Più giovani e non laureati: cambia l’identikit degli italiani che investono e fanno trading
Generazioni sempre più giovani in Italia si stanno avvicinando al mondo degli investimenti: in circa cinque anni, l’età media degli investitori nel nostro Paese si è abbassata del 32% da 49 anni a circa 34. Di pari passo con questo trend, molte persone con scarsa esperienza professionale o educativa, in particolar modo per quanto riguarda i contratti per differenza (CFD), sono entrate nel settore degli investimenti in Italia. Solo il 23% dei trader italiani ha conseguito una laurea, mentre in Italia solamente il 20,1% della popolazione (25-64 anni) ne possiede una, contro il 32,8% della media dell’Unione Europea. Questi alcuni dei dati che emergono dall’analisi di XTB, piattaforma leader di investimento online, nonché uno dei maggiori broker FX e CFD quotati in borsa al mondo, secondo cui l’incremento della popolarità degli strumenti finanziari online e il maggiore tempo a disposizione durante i lockdown hanno spinto gli investitori individuali a interessarsi in maggior misura ai mercati azionari.

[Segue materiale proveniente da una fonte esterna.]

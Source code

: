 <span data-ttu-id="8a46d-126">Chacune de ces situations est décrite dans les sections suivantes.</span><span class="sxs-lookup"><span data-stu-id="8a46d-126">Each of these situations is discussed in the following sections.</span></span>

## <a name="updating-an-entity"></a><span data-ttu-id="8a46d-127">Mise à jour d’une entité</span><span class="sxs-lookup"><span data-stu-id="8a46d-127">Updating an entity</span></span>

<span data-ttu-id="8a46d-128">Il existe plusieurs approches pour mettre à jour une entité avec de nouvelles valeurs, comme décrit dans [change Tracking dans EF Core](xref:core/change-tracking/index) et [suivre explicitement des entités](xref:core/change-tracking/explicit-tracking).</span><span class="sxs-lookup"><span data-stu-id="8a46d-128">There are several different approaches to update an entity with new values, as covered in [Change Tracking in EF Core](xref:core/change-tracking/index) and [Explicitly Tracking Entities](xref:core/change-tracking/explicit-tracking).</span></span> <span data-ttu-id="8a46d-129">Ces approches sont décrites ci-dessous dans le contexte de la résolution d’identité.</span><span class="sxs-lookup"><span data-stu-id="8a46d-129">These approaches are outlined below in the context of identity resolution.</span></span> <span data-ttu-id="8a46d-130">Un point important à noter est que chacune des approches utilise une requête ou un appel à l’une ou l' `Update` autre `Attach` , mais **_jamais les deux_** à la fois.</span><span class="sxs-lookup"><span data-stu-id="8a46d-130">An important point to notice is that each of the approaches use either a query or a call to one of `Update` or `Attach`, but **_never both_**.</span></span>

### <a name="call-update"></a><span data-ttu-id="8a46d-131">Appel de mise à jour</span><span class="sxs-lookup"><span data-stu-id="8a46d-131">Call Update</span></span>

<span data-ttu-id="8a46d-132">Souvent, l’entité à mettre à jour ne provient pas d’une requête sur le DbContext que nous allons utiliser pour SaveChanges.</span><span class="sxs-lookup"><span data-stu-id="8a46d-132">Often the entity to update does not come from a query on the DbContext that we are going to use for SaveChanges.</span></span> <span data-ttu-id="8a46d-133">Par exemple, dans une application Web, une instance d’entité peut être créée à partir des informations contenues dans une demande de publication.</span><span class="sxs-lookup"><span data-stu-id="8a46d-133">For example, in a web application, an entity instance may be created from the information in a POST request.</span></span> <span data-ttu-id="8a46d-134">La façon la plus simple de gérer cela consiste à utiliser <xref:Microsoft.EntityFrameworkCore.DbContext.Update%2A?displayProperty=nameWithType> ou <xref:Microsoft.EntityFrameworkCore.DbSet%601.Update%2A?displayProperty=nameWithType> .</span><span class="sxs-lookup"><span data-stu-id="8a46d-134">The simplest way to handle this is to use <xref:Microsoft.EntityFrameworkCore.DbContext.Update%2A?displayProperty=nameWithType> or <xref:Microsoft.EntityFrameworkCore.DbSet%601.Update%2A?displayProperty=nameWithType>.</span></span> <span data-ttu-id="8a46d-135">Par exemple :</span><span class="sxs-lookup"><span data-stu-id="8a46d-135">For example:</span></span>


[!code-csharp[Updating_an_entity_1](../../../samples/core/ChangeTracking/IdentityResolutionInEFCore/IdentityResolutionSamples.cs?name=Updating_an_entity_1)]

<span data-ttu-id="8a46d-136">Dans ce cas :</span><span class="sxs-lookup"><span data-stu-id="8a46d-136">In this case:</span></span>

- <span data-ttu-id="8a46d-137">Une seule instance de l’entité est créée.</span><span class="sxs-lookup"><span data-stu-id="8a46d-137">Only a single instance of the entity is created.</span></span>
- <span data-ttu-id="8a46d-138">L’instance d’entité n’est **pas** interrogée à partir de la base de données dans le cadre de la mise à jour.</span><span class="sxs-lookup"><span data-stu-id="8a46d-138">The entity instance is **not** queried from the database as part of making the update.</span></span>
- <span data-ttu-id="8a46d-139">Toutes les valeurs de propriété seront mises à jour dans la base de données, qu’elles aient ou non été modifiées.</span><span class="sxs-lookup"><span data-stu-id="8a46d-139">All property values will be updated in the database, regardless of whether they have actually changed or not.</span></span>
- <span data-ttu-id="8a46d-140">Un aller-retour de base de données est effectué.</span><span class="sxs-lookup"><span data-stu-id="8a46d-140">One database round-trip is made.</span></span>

“Come XTB, stiamo iniziando a rivolgerci a nuovi investitori, che non avendo esperienza o conoscenza del settore potrebbero preferire ed essere più adatti a prodotti reali, fra cui azioni ed ETF, piuttosto che a prodotti in leva come i CFD. Uno degli obiettivi principali di XTB è infatti quello di offrire materiali formativi completi ed esaurienti, per consentire ai nuovi trader di acquisire le conoscenze necessarie per avvicinarsi al mondo degli investimenti in modo consapevole”, ha commentato Walid Koudmani, chief market analyst di XTB. “Quasi il 70% degli investitori individuali attivi in Italia sulla nostra piattaforma, infatti, non ha avuto esperienze precedenti nel trading CFD, contro il 65% della media”.
Che lavoro fanno gli investitori italiani?
Nel settore del trading, si legge nella nota di XTB, neppure le professioni più comuni di chi investe in Italia rassicurano su una solida base di conoscenze: nel 25% dei casi, gli investitori si occupano di un lavoro manuale (vs 14% in media), mentre nel 12% sono imprenditori (vs 13% della media). Solo nell’1% dei casi (vs 3% in media) si tratta di esperti che lavorano in ambito bancario o finanziario oppure, sempre nell’1% si tratta di manager (vs l’8% della media). Infine, il 13% degli investitori non ha un’occupazione (vs 6% in media).
A livello di istruzione, solamente il 23% (vs 59% della media) di chi fa trading nel nostro Paese ha conseguito una laurea, mentre il 61% (vs 36% in media) ha un diploma di scuola superiore e il 15% (vs 4% della media) ha un’istruzione di base. In questo contesto, l’Italia rimane uno dei 12 Paesi OCSE in cui il livello di istruzione terziaria è ancora meno diffuso rispetto a quello secondario superiore o post-secondario.
Eduzione finanziaria, una lacuna storica dell’Italia
Sul fronte dell’educazione finanziaria, c’è ancora molta strada da fare nel nostro Paese: secondo l’ultima analisi condotta dall’Ocse nel 2020, fra 26 Paesi coinvolti dallo studio sull’alfabetizzazione finanziaria, l’Italia risulta all’ultimo posto. La media di punteggio è pari a 12,7 su un massimo di 21, e rappresenta il livello ottimale di una conoscenza finanziaria di base per prendere decisioni in maniera consapevole.
“L’Italia purtroppo è ancora fra i fanalini di coda nell’alfabetizzazione finanziaria: è quindi fondamentale lavorare come ecosistema per superare gli ostacoli che bloccano lo sviluppo delle competenze finanziarie nel nostro Paese, con un occhio particolare per le generazioni più giovani e con meno esperienza”, ha aggiunto Walid Koudmani. “A maggior ragione nel mondo dei mercati azionari, è cruciale educarsi prima di investire, trattando il trading come se fosse un lavoro qualunque e che necessita dunque di un corposo processo di apprendimento. Chi mai opererebbe una persona senza aver prima studiato medicina?”.